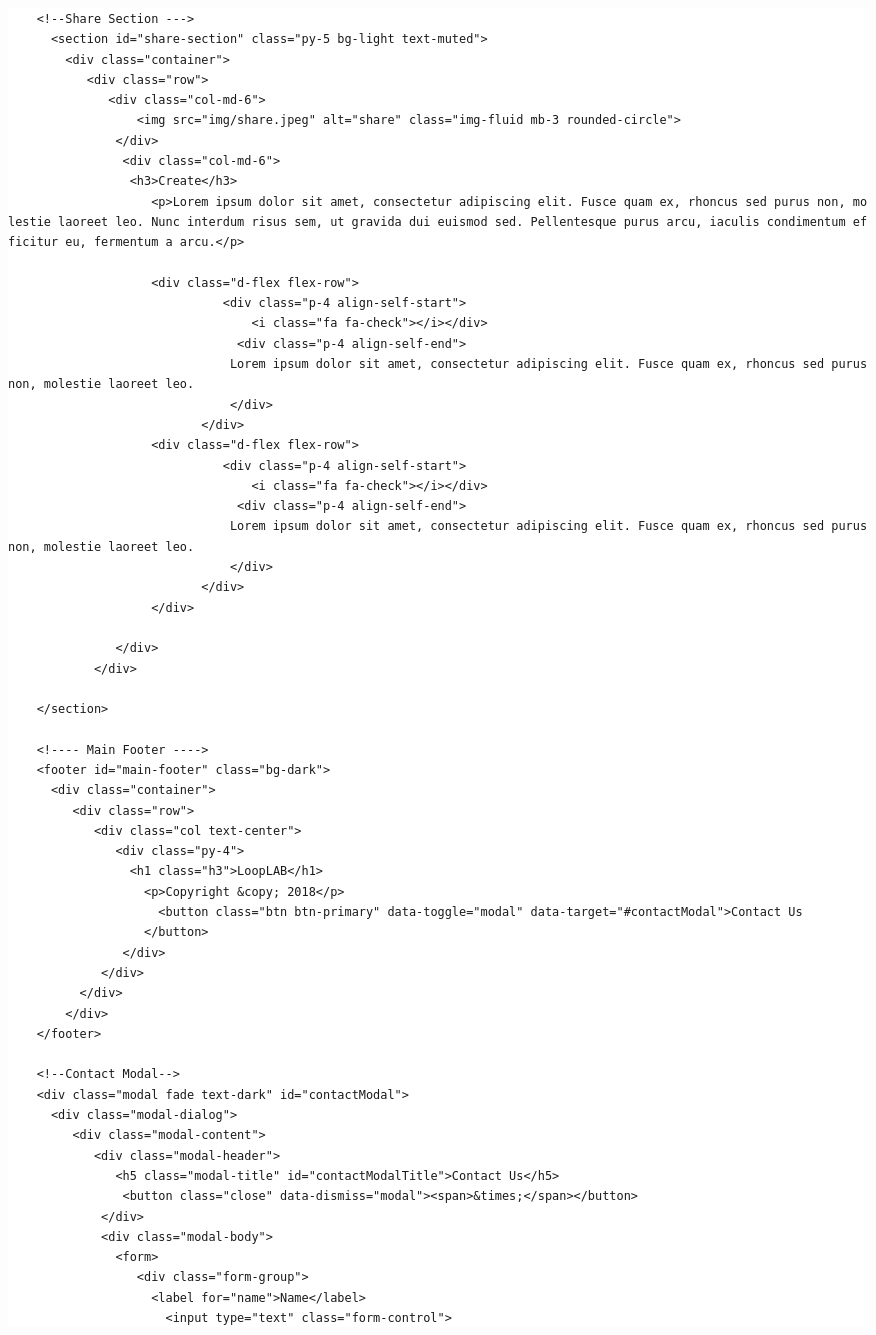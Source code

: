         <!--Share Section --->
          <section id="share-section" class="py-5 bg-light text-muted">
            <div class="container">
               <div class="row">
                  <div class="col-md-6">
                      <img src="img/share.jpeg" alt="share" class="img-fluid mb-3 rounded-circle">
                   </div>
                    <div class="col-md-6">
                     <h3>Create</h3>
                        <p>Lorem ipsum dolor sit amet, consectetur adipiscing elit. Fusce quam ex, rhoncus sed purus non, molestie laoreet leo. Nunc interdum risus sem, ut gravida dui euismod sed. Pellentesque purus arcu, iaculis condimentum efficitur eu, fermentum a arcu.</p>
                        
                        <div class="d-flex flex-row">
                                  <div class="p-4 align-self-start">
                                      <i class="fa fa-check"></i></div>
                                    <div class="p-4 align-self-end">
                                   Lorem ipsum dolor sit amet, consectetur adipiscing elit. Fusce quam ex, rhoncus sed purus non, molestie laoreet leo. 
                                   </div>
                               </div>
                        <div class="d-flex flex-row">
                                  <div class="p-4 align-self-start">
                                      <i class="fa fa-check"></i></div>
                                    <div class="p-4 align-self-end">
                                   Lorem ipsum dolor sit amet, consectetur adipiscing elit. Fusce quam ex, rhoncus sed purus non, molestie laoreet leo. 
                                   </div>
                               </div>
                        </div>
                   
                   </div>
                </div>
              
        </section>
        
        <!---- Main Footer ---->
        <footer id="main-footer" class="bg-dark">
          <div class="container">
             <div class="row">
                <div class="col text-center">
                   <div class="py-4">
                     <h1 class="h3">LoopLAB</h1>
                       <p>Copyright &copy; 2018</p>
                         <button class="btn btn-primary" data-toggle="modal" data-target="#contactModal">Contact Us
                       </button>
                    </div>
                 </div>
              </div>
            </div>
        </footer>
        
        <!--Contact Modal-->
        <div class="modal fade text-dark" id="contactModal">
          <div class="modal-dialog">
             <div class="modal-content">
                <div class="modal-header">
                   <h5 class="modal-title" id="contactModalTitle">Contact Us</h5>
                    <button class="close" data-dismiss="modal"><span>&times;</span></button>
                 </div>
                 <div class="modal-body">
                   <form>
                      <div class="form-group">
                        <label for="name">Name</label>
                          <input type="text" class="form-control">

==

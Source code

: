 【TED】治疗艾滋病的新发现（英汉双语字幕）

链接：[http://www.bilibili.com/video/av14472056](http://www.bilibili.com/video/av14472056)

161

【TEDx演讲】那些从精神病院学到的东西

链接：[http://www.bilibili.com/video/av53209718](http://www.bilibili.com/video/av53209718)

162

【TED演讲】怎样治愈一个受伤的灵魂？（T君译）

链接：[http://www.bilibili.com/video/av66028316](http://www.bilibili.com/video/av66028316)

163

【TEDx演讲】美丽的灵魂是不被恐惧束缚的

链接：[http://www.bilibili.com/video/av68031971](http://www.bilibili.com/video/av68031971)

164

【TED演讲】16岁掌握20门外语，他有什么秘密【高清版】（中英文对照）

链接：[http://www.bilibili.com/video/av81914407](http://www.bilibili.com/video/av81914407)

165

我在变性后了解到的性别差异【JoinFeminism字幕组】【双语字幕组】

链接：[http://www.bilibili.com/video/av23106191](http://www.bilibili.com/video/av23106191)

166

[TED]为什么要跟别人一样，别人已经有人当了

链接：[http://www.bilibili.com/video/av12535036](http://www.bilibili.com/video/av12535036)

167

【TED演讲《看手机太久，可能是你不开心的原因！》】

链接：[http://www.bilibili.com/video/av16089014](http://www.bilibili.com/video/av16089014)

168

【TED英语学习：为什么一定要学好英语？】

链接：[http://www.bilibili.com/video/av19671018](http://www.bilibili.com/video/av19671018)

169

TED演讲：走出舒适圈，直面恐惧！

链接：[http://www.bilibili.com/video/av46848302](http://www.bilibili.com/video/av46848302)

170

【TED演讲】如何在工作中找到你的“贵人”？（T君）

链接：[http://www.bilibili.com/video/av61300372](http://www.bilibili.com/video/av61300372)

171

*Exercise prompt*. Would you please copy every line from the listing above that contains the word "dark"?

*Exercise output*.
        <footer id="main-footer" class="bg-dark">
        <div class="modal fade text-dark" id="contactModal">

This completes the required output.